Considering these additional factors is the part that we may find most
difficult to adjust to. Furthermore, as we approach so called “surge”
conditions in any disaster, and resources approach the point of being
overwhelmed, these factors may become more important, and even approach
or surpass those of the patients themselves.9,10
In times of crisis, it is clearly recognized that standards of medical
care may have to be altered. In an almost clairvoyant publication,
intensivist and disaster management expert Michael Christian, MD,
published an essay entitled “Triage” in October 2019,9, just before anyone imagined the events that were
about to unfold in Wuhan, China. He defines triage as “allocating
scarce resources in order to do the greatest good for the greatest
number”. He emphasizes that appropriately performed triage, while
difficult, can save large numbers of lives, by preserving resources for
”salvageable” patients.

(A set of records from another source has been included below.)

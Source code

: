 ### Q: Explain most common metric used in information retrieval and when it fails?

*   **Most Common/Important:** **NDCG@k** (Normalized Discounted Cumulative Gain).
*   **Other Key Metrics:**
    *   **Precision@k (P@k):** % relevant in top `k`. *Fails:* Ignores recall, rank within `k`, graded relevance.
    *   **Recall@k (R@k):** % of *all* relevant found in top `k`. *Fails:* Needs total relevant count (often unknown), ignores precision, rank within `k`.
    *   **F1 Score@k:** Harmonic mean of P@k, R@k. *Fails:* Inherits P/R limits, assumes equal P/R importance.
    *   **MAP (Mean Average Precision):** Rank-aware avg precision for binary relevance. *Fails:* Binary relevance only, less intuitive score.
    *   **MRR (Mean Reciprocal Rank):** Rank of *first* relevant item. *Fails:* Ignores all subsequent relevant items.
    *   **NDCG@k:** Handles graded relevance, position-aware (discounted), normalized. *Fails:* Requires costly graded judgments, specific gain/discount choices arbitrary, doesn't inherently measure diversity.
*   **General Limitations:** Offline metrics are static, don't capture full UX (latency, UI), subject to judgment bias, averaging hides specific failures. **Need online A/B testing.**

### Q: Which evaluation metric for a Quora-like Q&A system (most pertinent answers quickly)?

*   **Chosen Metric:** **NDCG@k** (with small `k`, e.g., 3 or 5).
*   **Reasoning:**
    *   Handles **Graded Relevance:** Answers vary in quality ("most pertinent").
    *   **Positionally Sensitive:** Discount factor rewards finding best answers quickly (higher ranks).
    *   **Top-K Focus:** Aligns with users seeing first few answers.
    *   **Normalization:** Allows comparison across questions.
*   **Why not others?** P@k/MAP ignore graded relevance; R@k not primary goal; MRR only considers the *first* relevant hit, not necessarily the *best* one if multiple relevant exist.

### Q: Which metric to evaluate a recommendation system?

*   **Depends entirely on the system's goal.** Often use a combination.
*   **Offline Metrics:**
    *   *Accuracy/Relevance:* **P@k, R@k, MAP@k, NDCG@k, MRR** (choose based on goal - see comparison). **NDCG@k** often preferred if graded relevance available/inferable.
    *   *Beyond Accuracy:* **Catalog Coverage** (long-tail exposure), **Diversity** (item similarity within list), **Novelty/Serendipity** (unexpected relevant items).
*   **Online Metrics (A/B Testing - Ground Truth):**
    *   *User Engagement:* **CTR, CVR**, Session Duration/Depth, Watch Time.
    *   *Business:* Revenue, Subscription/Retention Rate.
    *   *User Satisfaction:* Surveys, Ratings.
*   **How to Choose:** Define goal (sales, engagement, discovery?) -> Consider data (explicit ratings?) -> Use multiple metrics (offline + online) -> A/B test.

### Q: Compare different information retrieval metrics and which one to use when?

One must add to this equation the need to
protect caregivers so they can attend to other patients. There is an
extensive literature on appropriate crisis triage, based on experience
during warfare 11,12,13 and natural disasters.14,15 This was most recently seen in our own country
with the crisis in New Orleans in the aftermath of Hurricane Katrina,
when physicians in hospitals had to triage civilian patients in a manner
normally seen only in the midst of battle.14,15
While we can extrapolate from triage and management models developed for
times of war or natural disaster, this global pandemic is a different
entity entirely, affecting almost the entire planet at
once.2,3,4 It involves an ascension to a peak volume
and then a descension, rather than a single disaster date as would occur
with a natural disaster or act of war, and it is affecting Asia, Europe,
Africa, and the Americas within months of each
other.2,3 The SARS-CoV-1 epidemic of
2001-2004,16 the H1N1 influenza epidemic of
2009-2010,17 the Middle Eastern Respiratory Syndrome
(MERS) of 2012,18 and the West African Ebola
epidemic19 of 2013-14, were much more geographically
confined. Perhaps for this reason, there are no published reports of a
need for cancer patient triage during such epidemics. H1N1 Influenza, in
particular, was known to be virulent in patients with hematological
malignancies 17, especially if undergoing treatment,
but we found no reports that access to health care was threatened,
requiring triage of solid cancers. There were limited anecdotal reports
of health access issues during the Ebola crisis in West Africa; they
hinted at some of the issues we currently face.20,21,22
The ethics of triage and management in situations of crisis including
pandemics have been extensively discussed, modeled and prepared for, and
it is widely accepted that the rules need to be adjusted to each new
situation.9 Biddison et al.,10, in a
consensus statement in the critical care literature, identify 23 ethical
guidelines for crisis situations. The importance of communication with
patients and families and the possibility of consulting ethicists is
emphasized. Moreover, they comment: “We suggest critical care resources
be allocated based on specific triage criteria, irrespective of whether
the need for resources is related to the current disaster/pandemic or an
unrelated critical illness or injury. “
Our purpose here is to provide a practical working example of how one
large head and neck oncology group sought to ensure that patients
requiring head and neck surgery received appropriate triage during the
pandemic, and were neither put at increased risk of a poor outcome from
their tumor nor from Covid-19 infection.